Il commento tecnico tocca al coach Roland Pin. "La soddisfazione dei partecipanti è sempre il primo riscontro degli organizzatori. Dobbiamo dire che è stata un'edizione dell'Alpe Adria particolarmente impegnativa. La gara Long di venerdì era molto fisica, la Relay non consentiva la formazione di treni e la Middle di domenica si è rivelata  iper tecnica. Molti degli atleti non avevano mai gareggiato su una carta così impegnativa dove era necessario correre a ritmo basso e leggere attentamente la mappa".

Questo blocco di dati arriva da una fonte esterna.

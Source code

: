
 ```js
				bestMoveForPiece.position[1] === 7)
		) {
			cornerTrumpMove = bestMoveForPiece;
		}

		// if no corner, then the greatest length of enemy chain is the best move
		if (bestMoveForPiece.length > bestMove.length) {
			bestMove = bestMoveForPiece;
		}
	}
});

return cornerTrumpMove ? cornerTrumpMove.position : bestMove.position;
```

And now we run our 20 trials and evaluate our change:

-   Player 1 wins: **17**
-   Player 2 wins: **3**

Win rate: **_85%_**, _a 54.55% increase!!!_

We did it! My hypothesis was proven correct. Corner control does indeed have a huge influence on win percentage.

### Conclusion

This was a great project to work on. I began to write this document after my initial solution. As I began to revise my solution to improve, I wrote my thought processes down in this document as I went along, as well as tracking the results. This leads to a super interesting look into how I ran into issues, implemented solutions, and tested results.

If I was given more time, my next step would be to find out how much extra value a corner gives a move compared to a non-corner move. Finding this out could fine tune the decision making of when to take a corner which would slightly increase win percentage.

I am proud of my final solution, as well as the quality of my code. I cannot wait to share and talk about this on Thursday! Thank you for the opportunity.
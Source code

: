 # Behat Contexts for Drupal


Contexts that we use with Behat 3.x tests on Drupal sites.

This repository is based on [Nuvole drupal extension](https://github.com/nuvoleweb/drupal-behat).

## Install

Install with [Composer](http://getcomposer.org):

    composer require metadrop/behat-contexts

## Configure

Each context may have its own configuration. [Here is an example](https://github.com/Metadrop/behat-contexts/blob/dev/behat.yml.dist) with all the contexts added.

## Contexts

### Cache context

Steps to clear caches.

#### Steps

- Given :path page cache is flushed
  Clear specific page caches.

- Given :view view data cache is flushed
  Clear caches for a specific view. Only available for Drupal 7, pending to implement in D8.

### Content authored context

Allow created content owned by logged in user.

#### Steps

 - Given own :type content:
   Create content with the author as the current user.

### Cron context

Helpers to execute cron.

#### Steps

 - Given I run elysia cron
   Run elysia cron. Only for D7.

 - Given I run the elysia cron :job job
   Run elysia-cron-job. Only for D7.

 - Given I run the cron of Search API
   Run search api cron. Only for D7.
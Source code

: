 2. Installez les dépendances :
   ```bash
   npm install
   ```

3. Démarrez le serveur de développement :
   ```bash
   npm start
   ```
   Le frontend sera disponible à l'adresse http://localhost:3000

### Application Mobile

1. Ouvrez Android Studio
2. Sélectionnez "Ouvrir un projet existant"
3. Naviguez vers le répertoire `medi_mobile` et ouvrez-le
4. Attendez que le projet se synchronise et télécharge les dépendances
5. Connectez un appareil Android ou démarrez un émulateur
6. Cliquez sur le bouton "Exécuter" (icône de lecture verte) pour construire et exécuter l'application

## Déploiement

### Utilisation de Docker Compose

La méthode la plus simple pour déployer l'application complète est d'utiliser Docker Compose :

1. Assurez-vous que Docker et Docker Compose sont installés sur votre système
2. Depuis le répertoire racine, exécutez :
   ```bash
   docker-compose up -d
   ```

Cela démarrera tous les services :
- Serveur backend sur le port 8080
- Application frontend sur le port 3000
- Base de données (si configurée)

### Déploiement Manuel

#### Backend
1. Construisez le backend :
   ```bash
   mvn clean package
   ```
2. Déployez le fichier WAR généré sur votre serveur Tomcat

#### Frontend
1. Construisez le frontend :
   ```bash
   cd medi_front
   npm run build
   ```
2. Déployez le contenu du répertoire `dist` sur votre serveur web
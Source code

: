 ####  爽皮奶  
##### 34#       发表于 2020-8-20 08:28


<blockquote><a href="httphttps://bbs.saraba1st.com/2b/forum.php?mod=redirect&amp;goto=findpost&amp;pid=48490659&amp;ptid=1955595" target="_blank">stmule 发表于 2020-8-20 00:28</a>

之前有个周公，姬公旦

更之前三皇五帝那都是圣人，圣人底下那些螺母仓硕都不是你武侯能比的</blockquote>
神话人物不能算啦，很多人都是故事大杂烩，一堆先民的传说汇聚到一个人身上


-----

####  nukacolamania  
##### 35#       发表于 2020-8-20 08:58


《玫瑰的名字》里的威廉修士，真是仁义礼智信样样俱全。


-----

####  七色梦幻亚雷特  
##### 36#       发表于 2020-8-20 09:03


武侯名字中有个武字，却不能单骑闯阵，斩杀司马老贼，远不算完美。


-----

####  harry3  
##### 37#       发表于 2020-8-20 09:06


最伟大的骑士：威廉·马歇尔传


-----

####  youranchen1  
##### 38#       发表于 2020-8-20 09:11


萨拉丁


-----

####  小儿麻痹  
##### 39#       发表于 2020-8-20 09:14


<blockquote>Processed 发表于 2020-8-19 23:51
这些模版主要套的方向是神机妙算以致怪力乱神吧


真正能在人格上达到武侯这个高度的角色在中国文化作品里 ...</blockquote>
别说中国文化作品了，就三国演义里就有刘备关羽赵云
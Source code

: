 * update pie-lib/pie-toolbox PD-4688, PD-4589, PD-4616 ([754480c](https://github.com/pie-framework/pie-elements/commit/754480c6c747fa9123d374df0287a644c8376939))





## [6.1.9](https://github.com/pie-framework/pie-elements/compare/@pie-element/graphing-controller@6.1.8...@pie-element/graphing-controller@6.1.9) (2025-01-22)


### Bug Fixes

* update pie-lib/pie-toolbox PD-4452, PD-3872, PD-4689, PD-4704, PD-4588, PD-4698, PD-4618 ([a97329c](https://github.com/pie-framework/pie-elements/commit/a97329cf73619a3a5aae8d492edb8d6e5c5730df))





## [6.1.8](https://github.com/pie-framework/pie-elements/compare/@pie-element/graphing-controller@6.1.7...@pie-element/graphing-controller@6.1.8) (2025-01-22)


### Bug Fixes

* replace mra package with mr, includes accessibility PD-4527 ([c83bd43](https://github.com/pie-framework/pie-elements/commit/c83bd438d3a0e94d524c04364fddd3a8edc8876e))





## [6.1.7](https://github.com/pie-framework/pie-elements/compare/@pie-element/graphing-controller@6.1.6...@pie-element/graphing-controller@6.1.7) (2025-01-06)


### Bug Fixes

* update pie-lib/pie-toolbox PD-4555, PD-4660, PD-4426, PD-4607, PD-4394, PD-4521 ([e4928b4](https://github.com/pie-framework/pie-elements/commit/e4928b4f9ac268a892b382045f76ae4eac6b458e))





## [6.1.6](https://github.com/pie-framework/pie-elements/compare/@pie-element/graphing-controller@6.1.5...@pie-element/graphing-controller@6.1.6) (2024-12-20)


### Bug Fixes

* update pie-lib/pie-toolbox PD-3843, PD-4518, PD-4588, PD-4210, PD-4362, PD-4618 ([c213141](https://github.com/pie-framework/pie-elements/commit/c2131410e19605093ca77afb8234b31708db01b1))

Il commento organizzativo spetta invece all’infaticabile Ercole Pin Abbiamo creato una grande sinergia con le Istituzioni. In particolare mi riferisco con riconoscenza a Regione Veneto, Corpo Forestale dello Stato, presente con uomini a cavallo e pattuglie cinofile nel bosco, Veneto Agricoltura, i Comuni coinvolti, la sezione Alpini di Conegliano e quella di Spert che hanno messo a disposizione mezzi e preziose forze di volontariato. Così come ringrazio la Protezione civile di Farra d’Alpago. La ricaduta sul territorio è stata ottima sia a livello economico che in termini di promozione delle eccellenze culturali, turistiche  ed enogastronomiche del Veneto, grazie ai produttori delle specialità locali che sono intervenuti sui campi di gara con l’allestimento di banchetti espositivi, apprezzatissimi da tutti.  A questo si aggiunga l’esclusiva serata all’Enoteca Veneta dedicata agli atleti élite che ha molto favorevolmente impressionato i nostri ospiti.
Un bilancio che non può non considerarsi soddisfacente da ogni punto di vista”.
 
L'Italia, a pochi giorni dal Campionato del Mondo di Asiago-Lavarone, ha lanciato il primo, brillante, segnale. Ora la palla passa al Comitato Organizzatore dei Campionati del Mondo.